▸ **Exercise directions**
Your reply must be the number of lines in the entries that hold the word "calculation", and nothing else.

- Opening Delimiter -

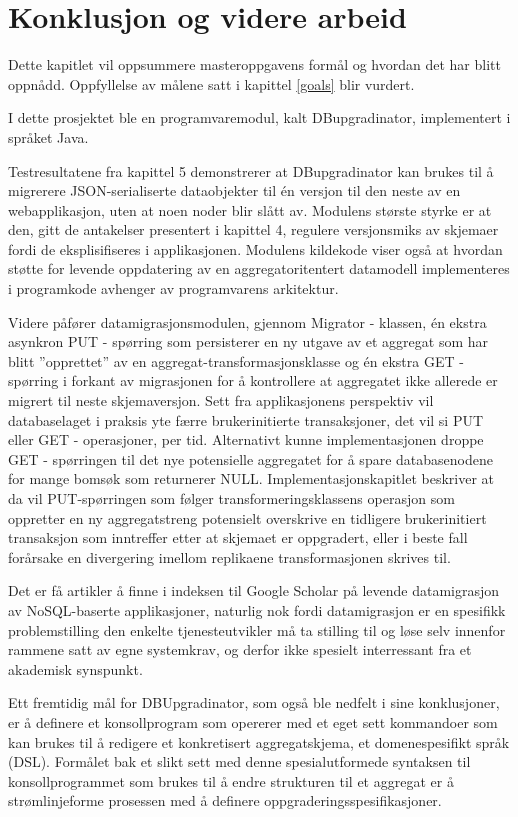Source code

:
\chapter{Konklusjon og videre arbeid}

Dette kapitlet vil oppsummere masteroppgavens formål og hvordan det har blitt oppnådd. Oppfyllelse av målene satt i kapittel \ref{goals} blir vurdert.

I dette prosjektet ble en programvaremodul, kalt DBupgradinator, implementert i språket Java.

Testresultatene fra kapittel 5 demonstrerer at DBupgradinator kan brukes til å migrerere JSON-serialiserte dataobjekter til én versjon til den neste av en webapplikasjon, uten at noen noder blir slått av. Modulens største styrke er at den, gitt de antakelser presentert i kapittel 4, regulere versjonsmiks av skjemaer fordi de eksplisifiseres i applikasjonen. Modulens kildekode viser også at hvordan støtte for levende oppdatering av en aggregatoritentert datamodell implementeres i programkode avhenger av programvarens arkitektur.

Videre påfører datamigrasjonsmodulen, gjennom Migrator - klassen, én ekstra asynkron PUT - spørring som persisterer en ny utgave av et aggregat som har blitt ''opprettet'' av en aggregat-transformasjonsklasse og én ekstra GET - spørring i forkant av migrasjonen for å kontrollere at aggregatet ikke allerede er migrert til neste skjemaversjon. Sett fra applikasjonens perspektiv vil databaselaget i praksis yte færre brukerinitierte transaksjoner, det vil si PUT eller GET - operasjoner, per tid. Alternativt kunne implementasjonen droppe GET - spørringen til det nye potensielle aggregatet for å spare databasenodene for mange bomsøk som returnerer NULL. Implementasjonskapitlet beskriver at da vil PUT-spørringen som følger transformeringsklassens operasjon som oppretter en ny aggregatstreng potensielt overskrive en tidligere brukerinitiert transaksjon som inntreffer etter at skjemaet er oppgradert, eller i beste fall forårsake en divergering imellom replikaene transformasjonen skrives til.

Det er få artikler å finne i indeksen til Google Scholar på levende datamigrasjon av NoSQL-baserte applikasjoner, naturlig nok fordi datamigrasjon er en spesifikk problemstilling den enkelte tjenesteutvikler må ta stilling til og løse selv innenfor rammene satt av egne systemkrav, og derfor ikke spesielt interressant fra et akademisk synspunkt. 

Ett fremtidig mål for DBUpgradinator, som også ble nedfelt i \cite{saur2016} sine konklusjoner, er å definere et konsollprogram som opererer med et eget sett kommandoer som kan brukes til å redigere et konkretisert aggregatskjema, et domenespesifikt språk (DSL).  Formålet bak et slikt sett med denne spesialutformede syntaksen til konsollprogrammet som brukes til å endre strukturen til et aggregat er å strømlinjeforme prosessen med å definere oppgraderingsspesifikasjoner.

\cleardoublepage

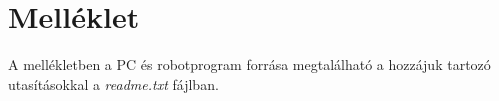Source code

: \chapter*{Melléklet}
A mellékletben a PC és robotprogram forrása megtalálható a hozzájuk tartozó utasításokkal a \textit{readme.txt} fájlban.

- Closing Delimiter -
- Opening Delimiter -

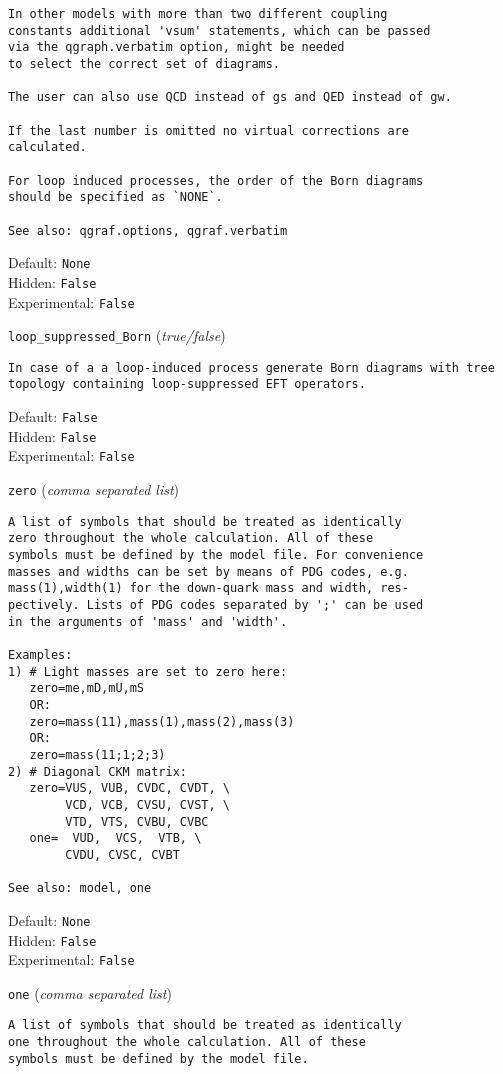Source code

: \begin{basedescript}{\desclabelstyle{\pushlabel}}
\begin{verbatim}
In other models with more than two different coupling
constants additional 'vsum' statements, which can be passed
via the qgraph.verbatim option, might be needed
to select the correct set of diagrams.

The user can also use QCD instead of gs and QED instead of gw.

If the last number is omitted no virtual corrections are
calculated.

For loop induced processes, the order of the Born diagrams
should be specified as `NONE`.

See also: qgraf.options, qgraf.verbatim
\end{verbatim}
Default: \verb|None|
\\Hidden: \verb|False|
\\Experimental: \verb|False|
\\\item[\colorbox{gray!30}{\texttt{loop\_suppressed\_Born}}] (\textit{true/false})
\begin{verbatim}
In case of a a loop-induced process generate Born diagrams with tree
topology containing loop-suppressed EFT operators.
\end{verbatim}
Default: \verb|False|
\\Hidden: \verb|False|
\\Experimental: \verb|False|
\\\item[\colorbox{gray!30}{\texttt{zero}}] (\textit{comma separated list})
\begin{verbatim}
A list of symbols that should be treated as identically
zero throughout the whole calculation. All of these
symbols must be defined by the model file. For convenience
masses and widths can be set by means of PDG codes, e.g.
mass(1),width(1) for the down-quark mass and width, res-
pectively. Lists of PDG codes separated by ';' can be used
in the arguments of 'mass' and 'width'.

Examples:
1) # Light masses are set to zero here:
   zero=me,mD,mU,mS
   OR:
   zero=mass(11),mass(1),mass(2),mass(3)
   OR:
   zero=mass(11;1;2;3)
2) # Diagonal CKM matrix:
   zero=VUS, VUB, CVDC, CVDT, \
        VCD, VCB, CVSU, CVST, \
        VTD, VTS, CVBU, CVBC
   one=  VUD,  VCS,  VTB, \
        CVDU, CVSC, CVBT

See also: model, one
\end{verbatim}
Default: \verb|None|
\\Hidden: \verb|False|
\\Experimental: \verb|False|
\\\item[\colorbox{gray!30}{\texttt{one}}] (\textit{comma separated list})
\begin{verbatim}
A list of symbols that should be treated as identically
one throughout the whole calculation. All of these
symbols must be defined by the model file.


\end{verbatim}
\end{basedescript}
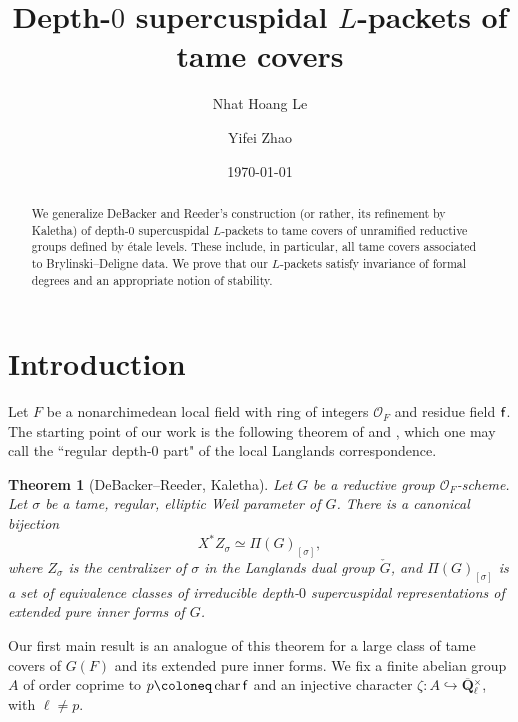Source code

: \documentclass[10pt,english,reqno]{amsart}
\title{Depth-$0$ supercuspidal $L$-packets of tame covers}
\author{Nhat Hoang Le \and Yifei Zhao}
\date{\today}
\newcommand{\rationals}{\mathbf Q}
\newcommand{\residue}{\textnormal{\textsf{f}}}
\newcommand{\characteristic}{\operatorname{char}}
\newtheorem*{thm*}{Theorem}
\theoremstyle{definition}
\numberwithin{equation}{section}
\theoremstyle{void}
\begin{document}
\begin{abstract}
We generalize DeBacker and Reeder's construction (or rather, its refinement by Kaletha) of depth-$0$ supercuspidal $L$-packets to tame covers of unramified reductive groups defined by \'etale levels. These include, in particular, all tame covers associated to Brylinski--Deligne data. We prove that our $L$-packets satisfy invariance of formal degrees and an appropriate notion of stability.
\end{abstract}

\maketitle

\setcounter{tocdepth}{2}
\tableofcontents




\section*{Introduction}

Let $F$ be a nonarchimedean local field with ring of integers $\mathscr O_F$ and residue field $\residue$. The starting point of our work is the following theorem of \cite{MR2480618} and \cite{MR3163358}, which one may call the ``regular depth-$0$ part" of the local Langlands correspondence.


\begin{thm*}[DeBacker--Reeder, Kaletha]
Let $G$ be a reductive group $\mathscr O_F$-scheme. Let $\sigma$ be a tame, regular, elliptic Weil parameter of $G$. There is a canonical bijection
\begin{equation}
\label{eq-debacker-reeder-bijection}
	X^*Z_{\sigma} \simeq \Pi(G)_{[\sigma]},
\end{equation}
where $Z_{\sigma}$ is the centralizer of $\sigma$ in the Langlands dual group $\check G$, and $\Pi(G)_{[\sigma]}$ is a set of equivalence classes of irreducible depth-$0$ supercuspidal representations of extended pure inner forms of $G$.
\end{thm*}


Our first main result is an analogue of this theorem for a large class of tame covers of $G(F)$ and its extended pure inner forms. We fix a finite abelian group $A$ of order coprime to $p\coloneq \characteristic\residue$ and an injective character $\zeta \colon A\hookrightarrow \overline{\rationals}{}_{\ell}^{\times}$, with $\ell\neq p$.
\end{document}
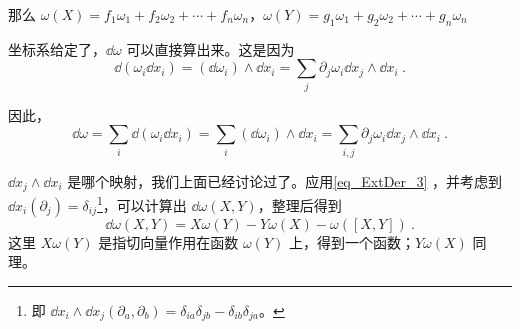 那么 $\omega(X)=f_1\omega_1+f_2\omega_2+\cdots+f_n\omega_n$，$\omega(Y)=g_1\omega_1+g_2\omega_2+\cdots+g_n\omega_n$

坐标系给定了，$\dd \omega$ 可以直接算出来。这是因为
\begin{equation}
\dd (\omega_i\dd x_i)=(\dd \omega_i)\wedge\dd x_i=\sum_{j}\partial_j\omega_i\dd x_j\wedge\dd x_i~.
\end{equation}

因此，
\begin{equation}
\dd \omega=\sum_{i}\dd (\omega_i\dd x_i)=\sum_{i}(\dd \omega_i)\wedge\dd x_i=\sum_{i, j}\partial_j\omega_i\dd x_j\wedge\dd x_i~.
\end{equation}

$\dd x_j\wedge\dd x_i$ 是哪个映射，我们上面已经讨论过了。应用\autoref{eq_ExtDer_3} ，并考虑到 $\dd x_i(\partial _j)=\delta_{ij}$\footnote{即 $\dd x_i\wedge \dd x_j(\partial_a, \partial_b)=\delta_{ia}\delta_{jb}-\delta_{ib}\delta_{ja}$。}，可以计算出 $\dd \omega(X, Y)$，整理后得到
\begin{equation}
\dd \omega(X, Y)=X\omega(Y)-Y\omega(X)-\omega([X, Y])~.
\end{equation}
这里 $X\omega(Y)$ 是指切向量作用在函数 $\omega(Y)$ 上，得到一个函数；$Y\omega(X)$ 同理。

- Closing Delimiter -

▸ **Written solution**
2